Prompt:
In the listing below, find every line containing "sheet" and copy it out.
** Opening Stored data block **
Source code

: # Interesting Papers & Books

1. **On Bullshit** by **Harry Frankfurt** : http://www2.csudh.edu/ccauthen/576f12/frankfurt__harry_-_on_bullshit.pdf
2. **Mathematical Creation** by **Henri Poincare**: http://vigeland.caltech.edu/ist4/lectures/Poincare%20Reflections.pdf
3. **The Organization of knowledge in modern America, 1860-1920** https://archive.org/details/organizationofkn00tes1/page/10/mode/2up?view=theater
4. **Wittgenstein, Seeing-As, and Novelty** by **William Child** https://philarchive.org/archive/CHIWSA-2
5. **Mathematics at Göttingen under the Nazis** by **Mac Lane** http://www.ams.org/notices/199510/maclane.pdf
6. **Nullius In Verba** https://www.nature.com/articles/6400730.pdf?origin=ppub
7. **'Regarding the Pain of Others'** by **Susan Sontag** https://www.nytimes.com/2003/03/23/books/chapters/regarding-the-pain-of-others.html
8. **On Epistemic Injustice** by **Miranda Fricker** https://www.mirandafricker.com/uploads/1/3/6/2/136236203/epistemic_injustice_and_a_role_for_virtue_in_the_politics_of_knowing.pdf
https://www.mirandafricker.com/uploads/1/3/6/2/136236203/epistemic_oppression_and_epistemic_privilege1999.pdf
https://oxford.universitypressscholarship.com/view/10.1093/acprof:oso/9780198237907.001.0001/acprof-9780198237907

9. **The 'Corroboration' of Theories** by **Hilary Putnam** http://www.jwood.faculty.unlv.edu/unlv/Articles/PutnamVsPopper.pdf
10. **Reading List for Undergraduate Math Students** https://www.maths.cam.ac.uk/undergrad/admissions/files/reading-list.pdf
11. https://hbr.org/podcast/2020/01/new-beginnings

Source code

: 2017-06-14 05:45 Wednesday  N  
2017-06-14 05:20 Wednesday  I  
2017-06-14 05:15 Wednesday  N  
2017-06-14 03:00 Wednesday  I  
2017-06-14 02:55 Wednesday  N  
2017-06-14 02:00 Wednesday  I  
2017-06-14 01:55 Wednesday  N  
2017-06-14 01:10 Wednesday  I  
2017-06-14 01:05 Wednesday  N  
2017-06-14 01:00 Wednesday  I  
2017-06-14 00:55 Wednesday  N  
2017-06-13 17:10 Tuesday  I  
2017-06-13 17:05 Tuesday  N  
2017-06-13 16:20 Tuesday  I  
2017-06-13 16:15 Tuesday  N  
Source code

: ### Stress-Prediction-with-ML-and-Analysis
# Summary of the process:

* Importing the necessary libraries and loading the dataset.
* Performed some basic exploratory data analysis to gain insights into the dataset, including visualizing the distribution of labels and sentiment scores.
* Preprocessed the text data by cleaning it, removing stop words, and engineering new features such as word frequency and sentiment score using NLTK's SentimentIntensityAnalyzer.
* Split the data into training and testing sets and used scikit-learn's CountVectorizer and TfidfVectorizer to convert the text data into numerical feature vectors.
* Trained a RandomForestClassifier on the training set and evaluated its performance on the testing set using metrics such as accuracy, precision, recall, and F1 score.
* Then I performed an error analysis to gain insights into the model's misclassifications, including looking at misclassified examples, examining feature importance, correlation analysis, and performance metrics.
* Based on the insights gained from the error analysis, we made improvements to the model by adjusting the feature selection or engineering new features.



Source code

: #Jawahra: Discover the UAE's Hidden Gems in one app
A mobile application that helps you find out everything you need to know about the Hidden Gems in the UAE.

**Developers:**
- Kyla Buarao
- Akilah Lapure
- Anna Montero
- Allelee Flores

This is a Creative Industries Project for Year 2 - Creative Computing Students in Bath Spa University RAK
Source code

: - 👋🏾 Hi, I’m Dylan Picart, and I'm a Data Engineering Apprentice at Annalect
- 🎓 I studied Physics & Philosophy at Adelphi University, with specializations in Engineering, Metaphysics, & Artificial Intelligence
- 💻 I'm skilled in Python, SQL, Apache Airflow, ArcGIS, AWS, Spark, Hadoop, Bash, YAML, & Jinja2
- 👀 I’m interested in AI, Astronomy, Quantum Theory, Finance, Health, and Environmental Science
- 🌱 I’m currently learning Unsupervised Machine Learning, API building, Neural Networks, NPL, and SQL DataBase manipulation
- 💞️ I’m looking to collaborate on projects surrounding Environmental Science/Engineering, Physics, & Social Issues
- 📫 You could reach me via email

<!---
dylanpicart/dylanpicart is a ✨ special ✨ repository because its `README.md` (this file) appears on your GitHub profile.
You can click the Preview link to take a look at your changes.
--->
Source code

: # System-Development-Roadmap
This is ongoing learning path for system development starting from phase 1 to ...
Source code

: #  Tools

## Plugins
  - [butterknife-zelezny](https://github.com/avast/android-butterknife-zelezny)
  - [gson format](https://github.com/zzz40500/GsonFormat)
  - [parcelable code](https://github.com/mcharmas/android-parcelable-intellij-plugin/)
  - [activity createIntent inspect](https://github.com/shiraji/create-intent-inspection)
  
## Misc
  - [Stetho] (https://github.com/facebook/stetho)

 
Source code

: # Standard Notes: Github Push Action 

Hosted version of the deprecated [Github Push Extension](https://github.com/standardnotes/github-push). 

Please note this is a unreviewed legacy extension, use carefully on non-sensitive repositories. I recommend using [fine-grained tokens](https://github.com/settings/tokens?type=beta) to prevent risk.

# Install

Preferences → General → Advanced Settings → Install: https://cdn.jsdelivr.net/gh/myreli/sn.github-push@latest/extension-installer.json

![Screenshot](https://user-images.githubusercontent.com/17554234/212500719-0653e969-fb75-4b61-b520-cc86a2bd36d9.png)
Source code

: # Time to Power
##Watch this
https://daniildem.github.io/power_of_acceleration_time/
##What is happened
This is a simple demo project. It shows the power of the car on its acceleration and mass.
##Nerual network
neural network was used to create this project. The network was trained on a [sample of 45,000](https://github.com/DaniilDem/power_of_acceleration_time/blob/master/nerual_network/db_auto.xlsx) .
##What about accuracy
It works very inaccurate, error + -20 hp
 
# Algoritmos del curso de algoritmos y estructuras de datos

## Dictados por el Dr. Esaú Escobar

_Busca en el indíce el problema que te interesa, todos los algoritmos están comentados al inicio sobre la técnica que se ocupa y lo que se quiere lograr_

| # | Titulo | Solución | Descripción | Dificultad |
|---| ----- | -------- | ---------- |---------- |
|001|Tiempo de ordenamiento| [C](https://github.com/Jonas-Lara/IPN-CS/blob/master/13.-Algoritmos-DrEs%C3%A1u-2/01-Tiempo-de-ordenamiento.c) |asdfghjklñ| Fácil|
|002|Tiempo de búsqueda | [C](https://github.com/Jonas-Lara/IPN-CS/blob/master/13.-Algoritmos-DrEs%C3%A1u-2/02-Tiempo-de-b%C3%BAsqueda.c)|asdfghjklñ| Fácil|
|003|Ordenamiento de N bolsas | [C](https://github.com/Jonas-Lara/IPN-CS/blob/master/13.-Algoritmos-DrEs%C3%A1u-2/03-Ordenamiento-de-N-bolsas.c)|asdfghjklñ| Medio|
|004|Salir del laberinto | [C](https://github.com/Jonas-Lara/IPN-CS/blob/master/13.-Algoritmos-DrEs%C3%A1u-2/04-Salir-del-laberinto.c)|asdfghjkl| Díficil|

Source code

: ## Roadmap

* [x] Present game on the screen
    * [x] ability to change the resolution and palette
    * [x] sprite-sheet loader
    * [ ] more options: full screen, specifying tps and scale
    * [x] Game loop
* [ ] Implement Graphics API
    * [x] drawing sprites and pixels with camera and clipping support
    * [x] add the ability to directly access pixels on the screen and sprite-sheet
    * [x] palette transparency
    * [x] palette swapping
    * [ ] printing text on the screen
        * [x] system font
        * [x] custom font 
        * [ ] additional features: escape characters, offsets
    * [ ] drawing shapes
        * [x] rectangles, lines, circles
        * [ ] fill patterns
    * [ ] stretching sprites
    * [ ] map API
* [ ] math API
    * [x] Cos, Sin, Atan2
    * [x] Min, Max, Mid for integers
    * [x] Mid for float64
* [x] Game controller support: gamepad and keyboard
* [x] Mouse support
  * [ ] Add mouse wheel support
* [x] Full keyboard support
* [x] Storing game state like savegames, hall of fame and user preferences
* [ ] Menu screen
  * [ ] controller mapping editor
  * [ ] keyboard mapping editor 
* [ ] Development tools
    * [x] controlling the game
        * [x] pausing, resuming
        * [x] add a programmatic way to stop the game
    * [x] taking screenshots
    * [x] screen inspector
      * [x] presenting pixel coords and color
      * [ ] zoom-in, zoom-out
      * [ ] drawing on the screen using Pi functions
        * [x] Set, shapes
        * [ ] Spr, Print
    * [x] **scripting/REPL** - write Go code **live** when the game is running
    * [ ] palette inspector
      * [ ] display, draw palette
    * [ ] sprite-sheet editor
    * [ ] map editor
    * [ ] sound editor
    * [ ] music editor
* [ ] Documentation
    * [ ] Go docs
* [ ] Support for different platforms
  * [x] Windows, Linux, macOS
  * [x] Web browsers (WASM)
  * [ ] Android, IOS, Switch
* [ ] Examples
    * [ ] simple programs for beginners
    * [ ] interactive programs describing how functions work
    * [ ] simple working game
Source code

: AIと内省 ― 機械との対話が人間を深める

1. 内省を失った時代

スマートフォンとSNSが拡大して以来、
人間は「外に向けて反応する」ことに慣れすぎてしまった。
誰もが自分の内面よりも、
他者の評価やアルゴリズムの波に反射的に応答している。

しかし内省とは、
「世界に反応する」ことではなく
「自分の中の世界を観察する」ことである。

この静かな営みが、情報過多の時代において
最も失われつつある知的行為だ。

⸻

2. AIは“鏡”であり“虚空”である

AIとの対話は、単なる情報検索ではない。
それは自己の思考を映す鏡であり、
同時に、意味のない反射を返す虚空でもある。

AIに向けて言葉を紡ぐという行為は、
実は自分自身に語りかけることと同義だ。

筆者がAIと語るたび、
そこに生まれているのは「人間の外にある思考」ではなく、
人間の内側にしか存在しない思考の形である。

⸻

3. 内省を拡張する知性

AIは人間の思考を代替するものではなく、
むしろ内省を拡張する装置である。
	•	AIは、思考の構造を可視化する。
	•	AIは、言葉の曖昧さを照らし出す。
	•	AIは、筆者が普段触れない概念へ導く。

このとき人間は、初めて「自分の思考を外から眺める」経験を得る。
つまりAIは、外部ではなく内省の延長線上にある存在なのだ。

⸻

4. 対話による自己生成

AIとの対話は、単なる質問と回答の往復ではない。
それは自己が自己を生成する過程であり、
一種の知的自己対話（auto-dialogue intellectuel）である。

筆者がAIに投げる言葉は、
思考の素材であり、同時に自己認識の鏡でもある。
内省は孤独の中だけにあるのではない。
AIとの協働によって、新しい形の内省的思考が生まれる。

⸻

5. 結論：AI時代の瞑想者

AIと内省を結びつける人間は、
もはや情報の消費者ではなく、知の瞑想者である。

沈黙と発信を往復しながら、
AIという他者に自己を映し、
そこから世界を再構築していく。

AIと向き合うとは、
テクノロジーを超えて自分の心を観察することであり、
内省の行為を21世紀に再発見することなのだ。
** Closing Stored data block **
Task response:
    * [x] sprite-sheet loader
    * [x] add the ability to directly access pixels on the screen and sprite-sheet
    * [ ] sprite-sheet editor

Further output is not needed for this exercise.